**Exercise requirements:** From the material beneath, pull every line with the word "Bruto".

**Extracted entries:**
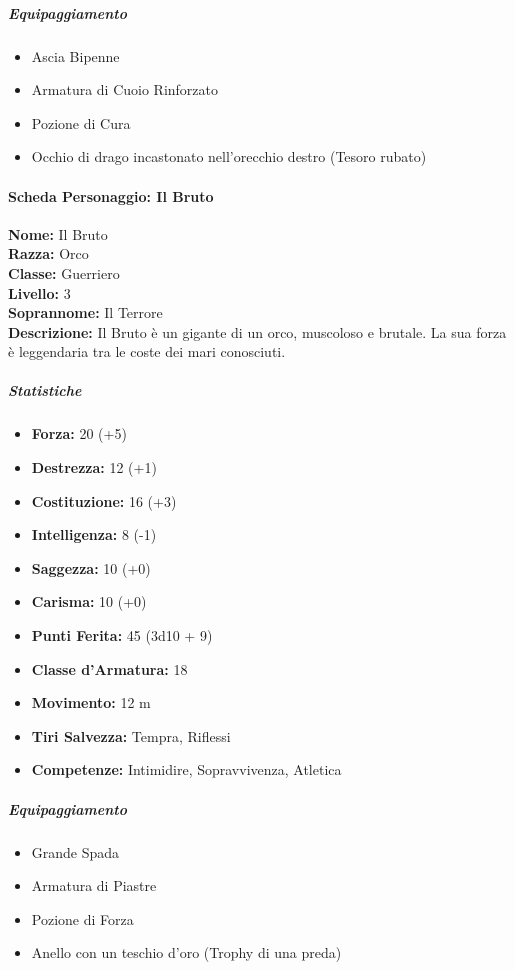 \documentclass{article}
\begin{document}
\subparagraph*{Equipaggiamento}
\begin{itemize}
  \item Ascia Bipenne
  \item Armatura di Cuoio Rinforzato
  \item Pozione di Cura
  \item Occhio di drago incastonato nell'orecchio destro (Tesoro rubato)
\end{itemize}

\paragraph*{Scheda Personaggio: Il Bruto}

\textbf{Nome:} Il Bruto \\
\textbf{Razza:} Orco \\
\textbf{Classe:} Guerriero \\
\textbf{Livello:} 3 \\
\textbf{Soprannome:} Il Terrore \\
\textbf{Descrizione:} Il Bruto è un gigante di un orco, muscoloso e brutale. La sua forza è leggendaria tra le coste dei mari conosciuti. 

\subparagraph*{Statistiche}

\begin{itemize}
  \item \textbf{Forza:} 20 (+5)
  \item \textbf{Destrezza:} 12 (+1)
  \item \textbf{Costituzione:} 16 (+3)
  \item \textbf{Intelligenza:} 8 (-1)
  \item \textbf{Saggezza:} 10 (+0)
  \item \textbf{Carisma:} 10 (+0)
\end{itemize}

\begin{itemize}
  \item \textbf{Punti Ferita:} 45 (3d10 + 9)
  \item \textbf{Classe d'Armatura:} 18
  \item \textbf{Movimento:} 12 m
  \item \textbf{Tiri Salvezza:} Tempra, Riflessi
  \item \textbf{Competenze:} Intimidire, Sopravvivenza, Atletica
\end{itemize}


\subparagraph*{Equipaggiamento}
\begin{itemize}
  \item Grande Spada
  \item Armatura di Piastre
  \item Pozione di Forza
  \item Anello con un teschio d'oro (Trophy di una preda)
\end{itemize}
\end{document}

**Answer for this exercise:**
\paragraph*{Scheda Personaggio: Il Bruto}
\textbf{Nome:} Il Bruto \\
\textbf{Descrizione:} Il Bruto è un gigante di un orco, muscoloso e brutale. La sua forza è leggendaria tra le coste dei mari conosciuti. 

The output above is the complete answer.